I have to solve this issue, but keeping the original way the ipc
developers have done it: I think they didn't want to take the mutex lock
for every single operation. E.g. sending a message to a given message
queue shouldn't avoid creating new message queues.In think here they have avoided refcoutning by using r_msg:
r_msg is initialzed to -EAGAIN before releasing the msq lock. if
freequeue() is called it sets r_msg to EIDRM (see expunge_all(-EIDRM)).

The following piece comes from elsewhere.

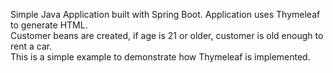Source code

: Simple Java Application built with Spring Boot. Application uses Thymeleaf to generate HTML.<br>
Customer beans are created, if age is 21 or older, customer is old enough to rent a car.<br>
This is a simple example to demonstrate how Thymeleaf is implemented.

Setting r_msg is always done under the msq lock (expunge_all() /
pipelined_Sned()).
Since rcu_read_lock is called right after schedule, they are sure the
msq pointer is still valid when they re-lock it once a msg is present in
the receive queue.Please tell me if I'm not clear ;-)
Regards,
Nadia-
All clear!
Except... this r_msg is still unclear to me. Since it's read without
msq lock I doubt this first check after schedule() is of any value. A
comment: "Lockless receive, part 2" tells about some safety against a
race with pipeline_send() and expunge_all() when in wake_up_process(),
but how can we be sure this r_msg is not just to be changed and this
wake_up_process() is running while "while" check still sees
ERR_PTR(-EAGAIN) instead of NULL?Thanks & sorry for delay,
Jarek P.
-
OOPS!
At last I've found enough time to look at this more exactly plus the
right comment in sem.c, and it looks like it's all right and really
thought up, with all variants foreseen. So, I withdraw this problem
nr 3 too.Best regards,
Jarek P.
-
OK, but freeque() freeary() and shm_destroy() are special cases:
we have the following path:mutex_lock(ipc_ids.mutex)
...
ipc_lock(ipcp)
... do whatever cleaning is needed ...
ipc_rmid(ipcp)
ipc_unlock(ipcp)
....
ipc_rcu_putref(ipcp)Once the rmid has been done the ipc structure is considered as not
visible anymore from the user side ==> any syscall called with the
corresponding id will return invalid.
The only thing that could happen is that this structure be reused for a
newly allocated ipc structure. But this too cannot happen since we are
under the ipc_ids mutex lock.Am I wrong?
Answers to the other questions in separate e-mails
Regards,
Nadia-
I hope not! But, then it would be probably another logical trick:
ipc_rcu_getref/putref() seems to prevent kfreeing of a structure, so
if it's used in do_msgsnd() there should be a risk something can do
this kfree at this moment, and it seems freeque() is the only one,
which both: can do this and cares for this refcount. Then, e.g., if
any of them does ipc_rcu_getref() a bit later and sees old (cached)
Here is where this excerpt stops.